Donald Trump criticizes China expulsion of U.S. journalists as tensions soar / AFP via Hong Kong Free Press
“I’m not happy to see it. I have my own disputes with all three of those media groups — I think you know that very well — but I don’t like seeing that at all,” Trump told reporters at the White House.
China supports Sri Lanka in the fight against COVID-19
China to extend $500 million ‘assistance’ to Sri Lanka / The Hindu
China will extend financial assistance amounting to $500 million to Sri Lanka to help the island nation combat COVID19 that has affected 50 persons so far. One patient has recovered, authorities said.
Sri Lanka and China enjoy strong ties, including development cooperation in key infrastructure projects in the island.
Will Bolsonaro Jr. destroy Brazil’s warming relationship with China?
Bolsonaro’s son enrages Beijing by blaming China for coronavirus crisis / Guardian
“On Wednesday, Bolsonaro’s influential politician son Eduardo — who many regard as Brazil’s de facto foreign minister and has close ties to Steve Bannon — enraged Beijing with an incendiary tweet about its role in the pandemic.”
Clampdown on religion continues
Buddhist pagodas and temples shuttered, destroyed / Bitter Winter
“The CCP continues to close down and demolish Buddhist places of worship across China. Even the ones approved by the government are not spared.”
Church of Almighty God members tortured in Xinjiang’s camps / Bitter Winter
“‘Four armed guards escorted us into the cell block. There were three buildings for the detained, one for women and two for men. Out of the about 400 detainees, most were Uyghur Muslims, Christians, and Falun Gong practitioners.’”
China’s local governments struggle economically after COVID-19
China’s local governments find it hard to make ends meet / Caixin (paywall)
Local governments across China might find it hard to make ends meet this year, as coffers already straining amid slowing growth and tax cuts are put under extra pressure by the coronavirus outbreak.
China missed its fiscal revenue growth target last year, with growth falling to its slowest pace for over 30 years. Both the central and local governments saw revenue growth decline from the previous year.
SOCIETY AND CULTURE:
Post-lockdown Shanghai isn’t the same
24 hours in post-lockdown Shanghai / Sixth Tone
Normality appears to be returning to China’s eastern metropolis. The roads are gridlocked. Metro stations are crowded once again with commuters. Over the past week, only 13 new COVID-19 cases have been confirmed citywide — all of them imported.

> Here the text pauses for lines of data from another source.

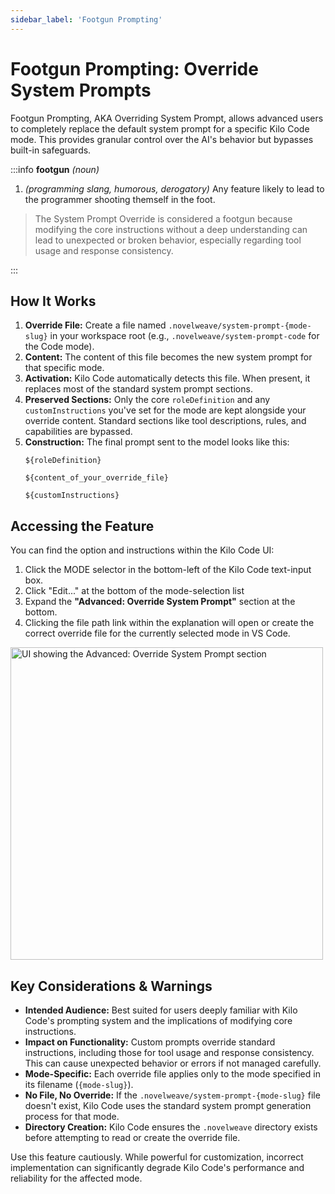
```yaml
---
sidebar_label: 'Footgun Prompting'
---
```


# Footgun Prompting: Override System Prompts

Footgun Prompting, AKA Overriding System Prompt, allows advanced users to completely replace the default system prompt for a specific Kilo Code mode. This provides granular control over the AI's behavior but bypasses built-in safeguards.

:::info **footgun** *(noun)*

1.  *(programming slang, humorous, derogatory)* Any feature likely to lead to the programmer shooting themself in the foot.

> The System Prompt Override is considered a footgun because modifying the core instructions without a deep understanding can lead to unexpected or broken behavior, especially regarding tool usage and response consistency.

:::

## How It Works

1.  **Override File:** Create a file named `.novelweave/system-prompt-{mode-slug}` in your workspace root (e.g., `.novelweave/system-prompt-code` for the Code mode).
2.  **Content:** The content of this file becomes the new system prompt for that specific mode.
3.  **Activation:** Kilo Code automatically detects this file. When present, it replaces most of the standard system prompt sections.
4.  **Preserved Sections:** Only the core `roleDefinition` and any `customInstructions` you've set for the mode are kept alongside your override content. Standard sections like tool descriptions, rules, and capabilities are bypassed.
5.  **Construction:** The final prompt sent to the model looks like this:
    ```
    ${roleDefinition}

    ${content_of_your_override_file}

    ${customInstructions}
    ```

## Accessing the Feature

You can find the option and instructions within the Kilo Code UI:

1.  Click the MODE selector in the bottom-left of the Kilo Code text-input box.
2.  Click "Edit..." at the bottom of the mode-selection list
3.  Expand the **"Advanced: Override System Prompt"** section at the bottom.
4.  Clicking the file path link within the explanation will open or create the correct override file for the currently selected mode in VS Code.

<img src="/docs/img/footgun-prompting/footgun-prompting.png" alt="UI showing the Advanced: Override System Prompt section" width="500" />


## Key Considerations & Warnings

-   **Intended Audience:** Best suited for users deeply familiar with Kilo Code's prompting system and the implications of modifying core instructions.
-   **Impact on Functionality:** Custom prompts override standard instructions, including those for tool usage and response consistency. This can cause unexpected behavior or errors if not managed carefully.
-   **Mode-Specific:** Each override file applies only to the mode specified in its filename (`{mode-slug}`).
-   **No File, No Override:** If the `.novelweave/system-prompt-{mode-slug}` file doesn't exist, Kilo Code uses the standard system prompt generation process for that mode.
-   **Directory Creation:** Kilo Code ensures the `.novelweave` directory exists before attempting to read or create the override file.

Use this feature cautiously. While powerful for customization, incorrect implementation can significantly degrade Kilo Code's performance and reliability for the affected mode.
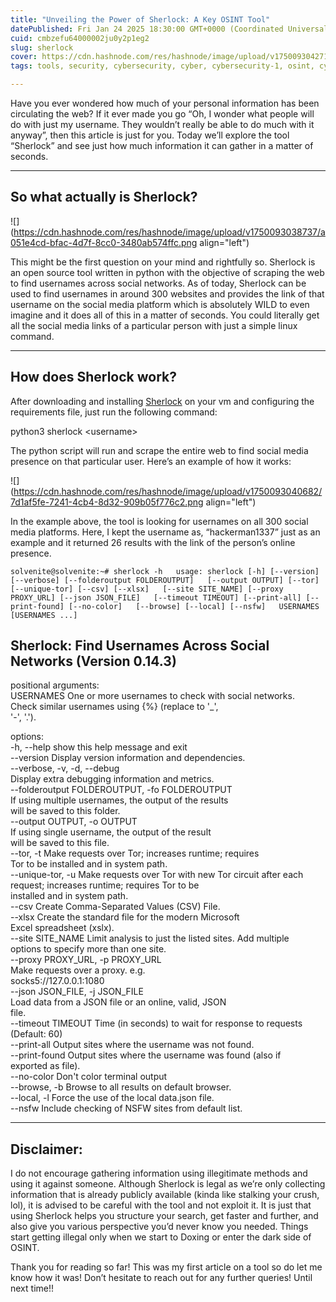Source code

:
 ```yaml
---
title: "Unveiling the Power of Sherlock: A Key OSINT Tool"
datePublished: Fri Jan 24 2025 18:30:00 GMT+0000 (Coordinated Universal Time)
cuid: cmbzefu64000002ju0y2p1eg2
slug: sherlock
cover: https://cdn.hashnode.com/res/hashnode/image/upload/v1750093042714/e5757236-d0ef-49e3-adaf-ded8e8ae6f0d.png
tags: tools, security, cybersecurity, cyber, cybersecurity-1, osint, cybersec, blueteam, redteaming, sherlock, redteam, cybersecuritytools, cyber-2

---
```


Have you ever wondered how much of your personal information has been circulating the web? If it ever made you go “Oh, I wonder what people will do with just my username. They wouldn’t really be able to do much with it anyway”, then this article is just for you. Today we’ll explore the tool “Sherlock” and see just how much information it can gather in a matter of seconds.

---

## So what actually is Sherlock?

![](https://cdn.hashnode.com/res/hashnode/image/upload/v1750093038737/a051e4cd-bfac-4d7f-8cc0-3480ab574ffc.png align="left")

This might be the first question on your mind and rightfully so. Sherlock is an open source tool written in python with the objective of scraping the web to find usernames across social networks. As of today, Sherlock can be used to find usernames in around 300 websites and provides the link of that username on the social media platform which is absolutely WILD to even imagine and it does all of this in a matter of seconds. You could literally get all the social media links of a particular person with just a simple linux command.

---

## How does Sherlock work?

After downloading and installing [Sherlock](https://github.com/sherlock-project/sherlock) on your vm and configuring the requirements file, just run the following command:

python3 sherlock &lt;username&gt;

The python script will run and scrape the entire web to find social media presence on that particular user. Here’s an example of how it works:

![](https://cdn.hashnode.com/res/hashnode/image/upload/v1750093040682/7d1af5fe-7241-4cb4-8d32-909b05f776c2.png align="left")

In the example above, the tool is looking for usernames on all 300 social media platforms. Here, I kept the username as, “hackerman1337” just as an example and it returned 26 results with the link of the person’s online presence.

`solvenite@solvenite:~# sherlock -h   usage: sherlock [-h] [--version] [--verbose] [--folderoutput FOLDEROUTPUT]   [--output OUTPUT] [--tor] [--unique-tor] [--csv] [--xlsx]   [--site SITE_NAME] [--proxy PROXY_URL] [--json JSON_FILE]   [--timeout TIMEOUT] [--print-all] [--print-found] [--no-color]   [--browse] [--local] [--nsfw]   USERNAMES [USERNAMES ...]`

## Sherlock: Find Usernames Across Social Networks (Version 0.14.3)

positional arguments:  
USERNAMES One or more usernames to check with social networks.  
Check similar usernames using {%} (replace to '\_',  
'-', '.').

options:  
\-h, --help show this help message and exit  
\--version Display version information and dependencies.  
\--verbose, -v, -d, --debug  
Display extra debugging information and metrics.  
\--folderoutput FOLDEROUTPUT, -fo FOLDEROUTPUT  
If using multiple usernames, the output of the results  
will be saved to this folder.  
\--output OUTPUT, -o OUTPUT  
If using single username, the output of the result  
will be saved to this file.  
\--tor, -t Make requests over Tor; increases runtime; requires  
Tor to be installed and in system path.  
\--unique-tor, -u Make requests over Tor with new Tor circuit after each  
request; increases runtime; requires Tor to be  
installed and in system path.  
\--csv Create Comma-Separated Values (CSV) File.  
\--xlsx Create the standard file for the modern Microsoft  
Excel spreadsheet (xslx).  
\--site SITE\_NAME Limit analysis to just the listed sites. Add multiple  
options to specify more than one site.  
\--proxy PROXY\_URL, -p PROXY\_URL  
Make requests over a proxy. e.g.  
socks5://127.0.0.1:1080  
\--json JSON\_FILE, -j JSON\_FILE  
Load data from a JSON file or an online, valid, JSON  
file.  
\--timeout TIMEOUT Time (in seconds) to wait for response to requests  
(Default: 60)  
\--print-all Output sites where the username was not found.  
\--print-found Output sites where the username was found (also if  
exported as file).  
\--no-color Don't color terminal output  
\--browse, -b Browse to all results on default browser.  
\--local, -l Force the use of the local data.json file.  
\--nsfw Include checking of NSFW sites from default list.

---

## Disclaimer:

I do not encourage gathering information using illegitimate methods and using it against someone. Although Sherlock is legal as we’re only collecting information that is already publicly available (kinda like stalking your crush, lol), it is advised to be careful with the tool and not exploit it. It is just that using Sherlock helps you structure your search, get faster and further, and also give you various perspective you’d never know you needed. Things start getting illegal only when we start to Doxing or enter the dark side of OSINT.

Thank you for reading so far! This was my first article on a tool so do let me know how it was! Don’t hesitate to reach out for any further queries! Until next time!!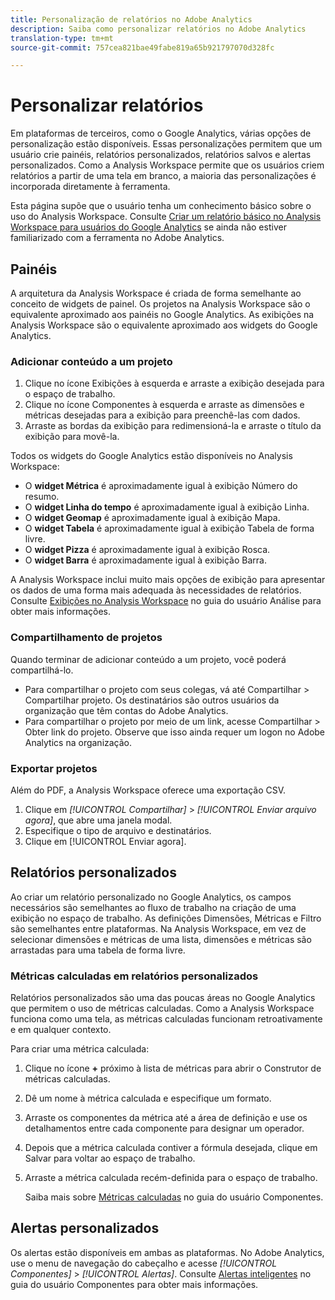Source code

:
 ```yaml
---
title: Personalização de relatórios no Adobe Analytics
description: Saiba como personalizar relatórios no Adobe Analytics
translation-type: tm+mt
source-git-commit: 757cea821bae49fabe819a65b921797070d328fc

---
```



# Personalizar relatórios

Em plataformas de terceiros, como o Google Analytics, várias opções de personalização estão disponíveis. Essas personalizações permitem que um usuário crie painéis, relatórios personalizados, relatórios salvos e alertas personalizados. Como a Analysis Workspace permite que os usuários criem relatórios a partir de uma tela em branco, a maioria das personalizações é incorporada diretamente à ferramenta.

Esta página supõe que o usuário tenha um conhecimento básico sobre o uso do Analysis Workspace. Consulte [Criar um relatório básico no Analysis Workspace para usuários do Google Analytics](reports/create-report.md) se ainda não estiver familiarizado com a ferramenta no Adobe Analytics.

## Painéis

A arquitetura da Analysis Workspace é criada de forma semelhante ao conceito de widgets de painel. Os projetos na Analysis Workspace são o equivalente aproximado aos painéis no Google Analytics. As exibições na Analysis Workspace são o equivalente aproximado aos widgets do Google Analytics.

### Adicionar conteúdo a um projeto

1. Clique no ícone Exibições à esquerda e arraste a exibição desejada para o espaço de trabalho.
2. Clique no ícone Componentes à esquerda e arraste as dimensões e métricas desejadas para a exibição para preenchê-las com dados.
3. Arraste as bordas da exibição para redimensioná-la e arraste o título da exibição para movê-la.

Todos os widgets do Google Analytics estão disponíveis no Analysis Workspace:

* O **widget Métrica** é aproximadamente igual à exibição Número do resumo.
* O **widget Linha do tempo** é aproximadamente igual à exibição Linha.
* O **widget Geomap** é aproximadamente igual à exibição Mapa.
* O **widget Tabela** é aproximadamente igual à exibição Tabela de forma livre.
* O **widget Pizza** é aproximadamente igual à exibição Rosca.
* O **widget Barra** é aproximadamente igual à exibição Barra.

A Analysis Workspace inclui muito mais opções de exibição para apresentar os dados de uma forma mais adequada às necessidades de relatórios. Consulte [Exibições no Analysis Workspace](/help/analyze/analysis-workspace/visualizations/freeform-analysis-visualizations.md) no guia do usuário Análise para obter mais informações.

### Compartilhamento de projetos

Quando terminar de adicionar conteúdo a um projeto, você poderá compartilhá-lo.

* Para compartilhar o projeto com seus colegas, vá até Compartilhar > Compartilhar projeto. Os destinatários são outros usuários da organização que têm contas do Adobe Analytics.
* Para compartilhar o projeto por meio de um link, acesse Compartilhar > Obter link do projeto. Observe que isso ainda requer um logon no Adobe Analytics na organização.

### Exportar projetos

Além do PDF, a Analysis Workspace oferece uma exportação CSV.

1. Clique em *[!UICONTROL Compartilhar]* > *[!UICONTROL Enviar arquivo agora]*, que abre uma janela modal.
2. Especifique o tipo de arquivo e destinatários.
3. Clique em [!UICONTROL Enviar agora].

## Relatórios personalizados

Ao criar um relatório personalizado no Google Analytics, os campos necessários são semelhantes ao fluxo de trabalho na criação de uma exibição no espaço de trabalho. As definições Dimensões, Métricas e Filtro são semelhantes entre plataformas. Na Analysis Workspace, em vez de selecionar dimensões e métricas de uma lista, dimensões e métricas são arrastadas para uma tabela de forma livre.

### Métricas calculadas em relatórios personalizados

Relatórios personalizados são uma das poucas áreas no Google Analytics que permitem o uso de métricas calculadas. Como a Analysis Workspace funciona como uma tela, as métricas calculadas funcionam retroativamente e em qualquer contexto.

Para criar uma métrica calculada:

1. Clique no ícone **+** próximo à lista de métricas para abrir o Construtor de métricas calculadas.
2. Dê um nome à métrica calculada e especifique um formato.
3. Arraste os componentes da métrica até a área de definição e use os detalhamentos entre cada componente para designar um operador.
4. Depois que a métrica calculada contiver a fórmula desejada, clique em Salvar para voltar ao espaço de trabalho.
5. Arraste a métrica calculada recém-definida para o espaço de trabalho.

   Saiba mais sobre [Métricas calculadas](/help/components/c-variables/c-metrics/calculated-metric.md) no guia do usuário Componentes.

## Alertas personalizados

Os alertas estão disponíveis em ambas as plataformas. No Adobe Analytics, use o menu de navegação do cabeçalho e acesse *[!UICONTROL Componentes]* > *[!UICONTROL Alertas]*. Consulte [Alertas inteligentes](/help/components/c-alerts/intellligent-alerts.md) no guia do usuário Componentes para obter mais informações.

But for many Shanghainese, the crisis feels far from over. The pandemic continues to shape their lives in myriad — and sometimes distressing — ways.
Shanghai’s pet detectives
Meet China’s Ace Ventura, pet detective Sun Jinrong / Sixth Tone
Since 2013, the man who styles himself as China’s first pet detective has helped more than 1,000 pet owners track down missing cats and dogs. Sun’s business has boomed in recent years as China has emerged as a nation of animal lovers. Nearly 100 million [in Chinese] Chinese households now have a pet — up 44% since 2014 — and the country’s pet market grew over 18% year-over-year to reach 200 billion yuan [in Chinese] last year.